**Problem:**
Only the lines of the data below from the one with "N + (N \bmod 2) \times (M-1)" through the one with "LAN per amministrazione)." are wanted. Repeat them exactly.

**Records for the exercise:**

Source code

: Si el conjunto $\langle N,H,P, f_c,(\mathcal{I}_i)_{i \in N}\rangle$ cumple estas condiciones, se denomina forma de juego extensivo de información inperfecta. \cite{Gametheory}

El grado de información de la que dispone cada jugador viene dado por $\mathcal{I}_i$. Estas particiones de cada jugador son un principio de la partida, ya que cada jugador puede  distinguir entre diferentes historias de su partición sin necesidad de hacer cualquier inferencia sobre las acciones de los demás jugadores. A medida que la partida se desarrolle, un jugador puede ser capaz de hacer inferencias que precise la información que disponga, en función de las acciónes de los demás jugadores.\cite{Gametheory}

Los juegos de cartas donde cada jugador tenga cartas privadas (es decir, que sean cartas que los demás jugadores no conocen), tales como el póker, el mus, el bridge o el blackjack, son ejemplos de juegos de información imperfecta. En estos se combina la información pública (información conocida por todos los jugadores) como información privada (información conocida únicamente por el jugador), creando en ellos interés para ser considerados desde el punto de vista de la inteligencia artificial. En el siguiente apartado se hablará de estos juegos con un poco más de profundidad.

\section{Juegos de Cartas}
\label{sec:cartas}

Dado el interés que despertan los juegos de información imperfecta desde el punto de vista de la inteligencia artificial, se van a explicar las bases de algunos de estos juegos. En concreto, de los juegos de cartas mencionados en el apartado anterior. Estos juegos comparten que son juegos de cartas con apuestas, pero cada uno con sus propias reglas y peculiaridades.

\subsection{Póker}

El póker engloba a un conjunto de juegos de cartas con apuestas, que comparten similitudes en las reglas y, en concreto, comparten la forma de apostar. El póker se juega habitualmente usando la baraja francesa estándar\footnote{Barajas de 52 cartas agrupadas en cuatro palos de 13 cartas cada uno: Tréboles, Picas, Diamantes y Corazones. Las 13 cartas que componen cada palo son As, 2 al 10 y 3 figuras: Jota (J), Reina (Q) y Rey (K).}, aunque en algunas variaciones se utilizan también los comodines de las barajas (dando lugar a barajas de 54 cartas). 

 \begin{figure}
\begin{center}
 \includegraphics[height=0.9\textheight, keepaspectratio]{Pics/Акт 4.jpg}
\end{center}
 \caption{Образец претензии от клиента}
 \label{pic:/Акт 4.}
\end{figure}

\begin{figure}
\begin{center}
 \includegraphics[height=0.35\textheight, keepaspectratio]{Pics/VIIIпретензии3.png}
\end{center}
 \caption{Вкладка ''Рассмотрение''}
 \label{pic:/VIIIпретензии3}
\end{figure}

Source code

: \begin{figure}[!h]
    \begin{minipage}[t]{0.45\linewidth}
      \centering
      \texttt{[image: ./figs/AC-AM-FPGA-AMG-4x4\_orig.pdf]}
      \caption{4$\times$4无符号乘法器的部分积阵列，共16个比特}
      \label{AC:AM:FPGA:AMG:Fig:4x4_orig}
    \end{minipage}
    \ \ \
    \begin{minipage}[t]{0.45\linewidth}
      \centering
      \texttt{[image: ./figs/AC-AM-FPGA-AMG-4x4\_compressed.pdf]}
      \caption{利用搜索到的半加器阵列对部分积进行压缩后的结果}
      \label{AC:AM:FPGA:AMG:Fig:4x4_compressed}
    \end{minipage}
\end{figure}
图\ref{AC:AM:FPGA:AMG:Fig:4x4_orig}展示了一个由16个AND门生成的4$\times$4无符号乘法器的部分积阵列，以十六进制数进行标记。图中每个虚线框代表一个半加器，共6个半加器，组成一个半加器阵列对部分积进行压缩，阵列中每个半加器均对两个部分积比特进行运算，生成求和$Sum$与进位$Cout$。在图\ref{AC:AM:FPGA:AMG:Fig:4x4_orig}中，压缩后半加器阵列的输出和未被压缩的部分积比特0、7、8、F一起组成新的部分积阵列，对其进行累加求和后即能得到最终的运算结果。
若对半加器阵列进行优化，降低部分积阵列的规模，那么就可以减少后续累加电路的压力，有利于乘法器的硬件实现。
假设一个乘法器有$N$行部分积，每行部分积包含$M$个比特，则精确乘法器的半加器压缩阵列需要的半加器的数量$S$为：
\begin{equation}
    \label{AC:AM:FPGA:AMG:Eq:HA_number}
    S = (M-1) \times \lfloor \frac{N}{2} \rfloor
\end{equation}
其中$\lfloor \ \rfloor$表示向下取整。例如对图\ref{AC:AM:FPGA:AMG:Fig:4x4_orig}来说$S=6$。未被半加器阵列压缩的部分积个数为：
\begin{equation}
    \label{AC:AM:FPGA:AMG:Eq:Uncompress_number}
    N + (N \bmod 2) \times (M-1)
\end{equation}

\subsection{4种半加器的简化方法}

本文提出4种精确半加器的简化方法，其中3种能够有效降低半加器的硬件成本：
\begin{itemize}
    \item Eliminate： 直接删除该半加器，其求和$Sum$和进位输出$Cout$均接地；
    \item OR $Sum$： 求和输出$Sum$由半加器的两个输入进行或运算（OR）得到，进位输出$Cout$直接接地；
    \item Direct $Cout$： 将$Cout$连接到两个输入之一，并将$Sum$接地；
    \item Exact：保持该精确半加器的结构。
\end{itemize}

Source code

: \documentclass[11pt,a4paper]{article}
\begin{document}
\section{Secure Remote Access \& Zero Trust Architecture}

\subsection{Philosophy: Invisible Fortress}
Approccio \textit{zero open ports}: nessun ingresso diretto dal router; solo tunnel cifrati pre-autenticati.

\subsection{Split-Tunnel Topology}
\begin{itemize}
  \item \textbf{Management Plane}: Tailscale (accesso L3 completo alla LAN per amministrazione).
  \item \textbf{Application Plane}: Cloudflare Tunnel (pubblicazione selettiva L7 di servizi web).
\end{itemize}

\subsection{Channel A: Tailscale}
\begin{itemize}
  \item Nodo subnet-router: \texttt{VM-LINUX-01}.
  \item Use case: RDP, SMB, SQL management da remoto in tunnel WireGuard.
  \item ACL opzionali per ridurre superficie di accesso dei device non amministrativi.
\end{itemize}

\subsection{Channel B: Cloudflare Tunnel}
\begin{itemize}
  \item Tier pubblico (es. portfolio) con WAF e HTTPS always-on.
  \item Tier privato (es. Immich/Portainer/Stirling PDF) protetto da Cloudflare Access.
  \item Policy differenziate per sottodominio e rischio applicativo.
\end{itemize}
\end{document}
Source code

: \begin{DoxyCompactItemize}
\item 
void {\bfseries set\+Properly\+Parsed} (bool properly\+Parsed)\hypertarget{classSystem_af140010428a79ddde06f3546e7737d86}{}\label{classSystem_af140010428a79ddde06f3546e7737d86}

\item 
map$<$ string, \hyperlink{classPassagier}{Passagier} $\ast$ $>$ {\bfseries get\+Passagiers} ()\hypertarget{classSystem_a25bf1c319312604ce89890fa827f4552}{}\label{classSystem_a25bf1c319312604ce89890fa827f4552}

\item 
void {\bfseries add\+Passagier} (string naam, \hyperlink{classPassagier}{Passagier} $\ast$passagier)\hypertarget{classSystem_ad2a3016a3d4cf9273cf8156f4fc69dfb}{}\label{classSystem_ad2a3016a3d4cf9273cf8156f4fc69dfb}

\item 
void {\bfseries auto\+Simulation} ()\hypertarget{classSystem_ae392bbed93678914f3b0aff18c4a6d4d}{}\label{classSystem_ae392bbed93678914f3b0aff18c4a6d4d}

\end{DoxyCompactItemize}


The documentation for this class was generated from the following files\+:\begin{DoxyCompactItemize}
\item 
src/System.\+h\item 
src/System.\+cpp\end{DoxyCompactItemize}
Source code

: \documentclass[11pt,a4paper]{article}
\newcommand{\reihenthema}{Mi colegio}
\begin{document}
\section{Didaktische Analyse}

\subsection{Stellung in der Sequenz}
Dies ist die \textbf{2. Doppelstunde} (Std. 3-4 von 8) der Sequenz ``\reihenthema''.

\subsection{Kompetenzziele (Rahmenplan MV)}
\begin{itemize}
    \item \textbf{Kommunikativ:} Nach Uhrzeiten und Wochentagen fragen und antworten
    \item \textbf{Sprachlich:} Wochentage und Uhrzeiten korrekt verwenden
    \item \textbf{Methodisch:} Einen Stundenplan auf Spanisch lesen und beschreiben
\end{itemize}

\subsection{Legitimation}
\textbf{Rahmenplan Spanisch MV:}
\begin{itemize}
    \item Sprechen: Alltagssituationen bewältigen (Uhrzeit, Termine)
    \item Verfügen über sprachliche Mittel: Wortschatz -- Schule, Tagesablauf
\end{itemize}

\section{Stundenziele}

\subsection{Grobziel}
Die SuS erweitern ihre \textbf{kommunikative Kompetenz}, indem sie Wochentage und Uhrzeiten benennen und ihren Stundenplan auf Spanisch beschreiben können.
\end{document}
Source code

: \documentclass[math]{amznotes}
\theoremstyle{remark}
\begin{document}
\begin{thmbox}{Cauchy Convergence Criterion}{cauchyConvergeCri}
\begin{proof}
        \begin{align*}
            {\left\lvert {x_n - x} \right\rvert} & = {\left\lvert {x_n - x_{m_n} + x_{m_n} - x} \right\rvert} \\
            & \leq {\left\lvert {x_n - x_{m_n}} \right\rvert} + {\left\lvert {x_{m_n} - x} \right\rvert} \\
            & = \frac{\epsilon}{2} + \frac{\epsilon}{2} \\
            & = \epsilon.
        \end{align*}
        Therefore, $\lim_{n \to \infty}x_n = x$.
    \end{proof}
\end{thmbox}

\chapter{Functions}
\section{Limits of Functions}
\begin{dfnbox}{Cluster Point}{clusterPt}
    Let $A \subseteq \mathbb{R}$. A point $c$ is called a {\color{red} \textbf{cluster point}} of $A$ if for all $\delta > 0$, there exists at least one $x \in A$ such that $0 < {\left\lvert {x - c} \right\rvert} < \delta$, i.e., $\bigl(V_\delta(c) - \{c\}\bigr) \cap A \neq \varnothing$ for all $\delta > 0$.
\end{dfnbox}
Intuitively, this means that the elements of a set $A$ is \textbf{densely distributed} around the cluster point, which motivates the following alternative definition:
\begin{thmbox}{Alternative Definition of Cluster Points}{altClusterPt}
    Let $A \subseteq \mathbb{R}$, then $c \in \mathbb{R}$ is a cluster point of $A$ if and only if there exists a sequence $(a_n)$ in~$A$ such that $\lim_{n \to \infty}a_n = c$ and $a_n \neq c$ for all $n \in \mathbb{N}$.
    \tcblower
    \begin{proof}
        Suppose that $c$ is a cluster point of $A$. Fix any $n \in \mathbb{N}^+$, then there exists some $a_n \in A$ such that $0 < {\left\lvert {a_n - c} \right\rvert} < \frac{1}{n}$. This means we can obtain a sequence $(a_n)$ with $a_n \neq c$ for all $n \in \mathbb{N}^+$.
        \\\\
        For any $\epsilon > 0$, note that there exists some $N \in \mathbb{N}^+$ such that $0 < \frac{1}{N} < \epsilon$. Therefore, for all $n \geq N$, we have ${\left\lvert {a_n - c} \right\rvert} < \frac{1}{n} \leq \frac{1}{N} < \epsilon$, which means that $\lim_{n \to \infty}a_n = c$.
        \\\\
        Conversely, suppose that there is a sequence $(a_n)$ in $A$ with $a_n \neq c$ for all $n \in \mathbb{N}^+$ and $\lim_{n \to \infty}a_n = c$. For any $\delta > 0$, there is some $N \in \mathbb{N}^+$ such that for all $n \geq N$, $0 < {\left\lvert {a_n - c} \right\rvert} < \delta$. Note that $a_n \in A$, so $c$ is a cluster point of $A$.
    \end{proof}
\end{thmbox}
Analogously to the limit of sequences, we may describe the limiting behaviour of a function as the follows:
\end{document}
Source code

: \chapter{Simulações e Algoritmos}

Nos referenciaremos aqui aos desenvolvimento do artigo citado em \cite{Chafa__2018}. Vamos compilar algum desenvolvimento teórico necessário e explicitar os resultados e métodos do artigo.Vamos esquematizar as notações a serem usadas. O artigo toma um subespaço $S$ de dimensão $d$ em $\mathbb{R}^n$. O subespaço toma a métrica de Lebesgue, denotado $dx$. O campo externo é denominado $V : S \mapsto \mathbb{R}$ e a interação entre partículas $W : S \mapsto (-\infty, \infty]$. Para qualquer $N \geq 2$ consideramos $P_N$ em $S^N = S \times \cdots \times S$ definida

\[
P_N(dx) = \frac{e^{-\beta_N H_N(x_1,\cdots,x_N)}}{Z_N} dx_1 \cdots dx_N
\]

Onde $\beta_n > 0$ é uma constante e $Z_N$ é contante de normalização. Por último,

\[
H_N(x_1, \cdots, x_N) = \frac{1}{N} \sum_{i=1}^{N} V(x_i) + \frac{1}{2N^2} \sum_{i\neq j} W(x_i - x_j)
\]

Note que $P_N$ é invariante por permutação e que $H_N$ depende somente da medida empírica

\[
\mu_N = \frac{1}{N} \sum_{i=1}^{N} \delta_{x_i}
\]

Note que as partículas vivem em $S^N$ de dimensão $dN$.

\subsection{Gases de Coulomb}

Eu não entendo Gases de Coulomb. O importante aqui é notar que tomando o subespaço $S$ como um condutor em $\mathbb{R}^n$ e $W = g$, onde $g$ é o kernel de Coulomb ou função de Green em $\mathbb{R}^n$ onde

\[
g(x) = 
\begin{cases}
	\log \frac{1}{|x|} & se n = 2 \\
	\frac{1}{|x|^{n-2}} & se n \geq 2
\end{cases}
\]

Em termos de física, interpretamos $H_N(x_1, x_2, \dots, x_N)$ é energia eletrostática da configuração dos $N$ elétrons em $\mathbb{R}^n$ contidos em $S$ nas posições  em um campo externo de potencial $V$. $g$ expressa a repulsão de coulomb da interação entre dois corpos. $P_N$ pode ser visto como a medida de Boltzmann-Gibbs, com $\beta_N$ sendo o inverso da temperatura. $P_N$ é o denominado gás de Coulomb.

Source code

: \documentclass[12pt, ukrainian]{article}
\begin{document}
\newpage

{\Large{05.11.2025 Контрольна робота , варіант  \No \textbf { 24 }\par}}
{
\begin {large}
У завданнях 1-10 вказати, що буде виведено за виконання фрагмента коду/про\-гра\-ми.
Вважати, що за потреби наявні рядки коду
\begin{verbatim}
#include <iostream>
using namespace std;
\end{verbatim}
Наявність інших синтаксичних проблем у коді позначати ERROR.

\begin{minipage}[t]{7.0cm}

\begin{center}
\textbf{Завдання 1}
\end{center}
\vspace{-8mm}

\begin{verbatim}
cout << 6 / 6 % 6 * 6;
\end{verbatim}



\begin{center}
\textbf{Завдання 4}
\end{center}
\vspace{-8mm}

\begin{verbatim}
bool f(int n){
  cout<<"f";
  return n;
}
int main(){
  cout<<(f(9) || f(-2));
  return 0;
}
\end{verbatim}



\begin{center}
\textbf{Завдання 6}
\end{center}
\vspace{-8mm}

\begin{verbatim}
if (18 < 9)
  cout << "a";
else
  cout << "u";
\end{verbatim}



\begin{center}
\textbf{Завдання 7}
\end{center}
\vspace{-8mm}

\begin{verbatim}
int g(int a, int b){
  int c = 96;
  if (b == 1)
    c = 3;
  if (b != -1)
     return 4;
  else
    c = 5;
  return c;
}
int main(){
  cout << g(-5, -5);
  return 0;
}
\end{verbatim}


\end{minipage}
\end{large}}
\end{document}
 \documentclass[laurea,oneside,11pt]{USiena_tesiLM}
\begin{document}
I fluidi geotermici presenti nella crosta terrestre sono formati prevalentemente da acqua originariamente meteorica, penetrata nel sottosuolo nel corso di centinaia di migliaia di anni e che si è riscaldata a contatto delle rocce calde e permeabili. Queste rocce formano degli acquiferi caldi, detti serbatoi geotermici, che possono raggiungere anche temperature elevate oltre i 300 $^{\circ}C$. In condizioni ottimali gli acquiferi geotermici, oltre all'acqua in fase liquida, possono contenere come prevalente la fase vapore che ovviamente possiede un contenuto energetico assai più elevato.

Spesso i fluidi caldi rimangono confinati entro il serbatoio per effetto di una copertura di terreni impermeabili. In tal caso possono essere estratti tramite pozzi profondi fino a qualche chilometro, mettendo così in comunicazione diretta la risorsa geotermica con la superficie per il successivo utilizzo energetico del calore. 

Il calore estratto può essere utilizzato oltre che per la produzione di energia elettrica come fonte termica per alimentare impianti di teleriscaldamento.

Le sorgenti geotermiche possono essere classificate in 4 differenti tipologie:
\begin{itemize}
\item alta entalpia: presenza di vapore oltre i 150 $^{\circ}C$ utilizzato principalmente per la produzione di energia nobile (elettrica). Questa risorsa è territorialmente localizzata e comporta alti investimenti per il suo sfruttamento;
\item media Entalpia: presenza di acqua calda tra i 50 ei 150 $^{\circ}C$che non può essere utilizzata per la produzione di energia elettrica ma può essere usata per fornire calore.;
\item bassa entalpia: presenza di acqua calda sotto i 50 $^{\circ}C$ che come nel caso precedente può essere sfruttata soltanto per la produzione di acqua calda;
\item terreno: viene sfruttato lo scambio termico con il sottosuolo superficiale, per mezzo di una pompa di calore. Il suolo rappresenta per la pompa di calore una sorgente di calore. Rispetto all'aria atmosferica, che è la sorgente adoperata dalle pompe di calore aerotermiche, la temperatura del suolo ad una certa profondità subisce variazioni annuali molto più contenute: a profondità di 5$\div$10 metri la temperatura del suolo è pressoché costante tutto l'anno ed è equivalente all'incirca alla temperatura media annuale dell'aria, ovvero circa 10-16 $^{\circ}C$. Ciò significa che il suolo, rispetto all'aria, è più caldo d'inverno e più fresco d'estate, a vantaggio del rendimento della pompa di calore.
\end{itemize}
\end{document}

**Exercise solution:**
    N + (N \bmod 2) \times (M-1)
\end{equation}

\subsection{4种半加器的简化方法}

本文提出4种精确半加器的简化方法，其中3种能够有效降低半加器的硬件成本：
\begin{itemize}
    \item Eliminate： 直接删除该半加器，其求和$Sum$和进位输出$Cout$均接地；
    \item OR $Sum$： 求和输出$Sum$由半加器的两个输入进行或运算（OR）得到，进位输出$Cout$直接接地；
    \item Direct $Cout$： 将$Cout$连接到两个输入之一，并将$Sum$接地；
    \item Exact：保持该精确半加器的结构。
\end{itemize}

Source code

: \documentclass[11pt,a4paper]{article}
\begin{document}
\section{Secure Remote Access \& Zero Trust Architecture}

\subsection{Philosophy: Invisible Fortress}
Approccio \textit{zero open ports}: nessun ingresso diretto dal router; solo tunnel cifrati pre-autenticati.

\subsection{Split-Tunnel Topology}
\begin{itemize}
  \item \textbf{Management Plane}: Tailscale (accesso L3 completo alla LAN per amministrazione).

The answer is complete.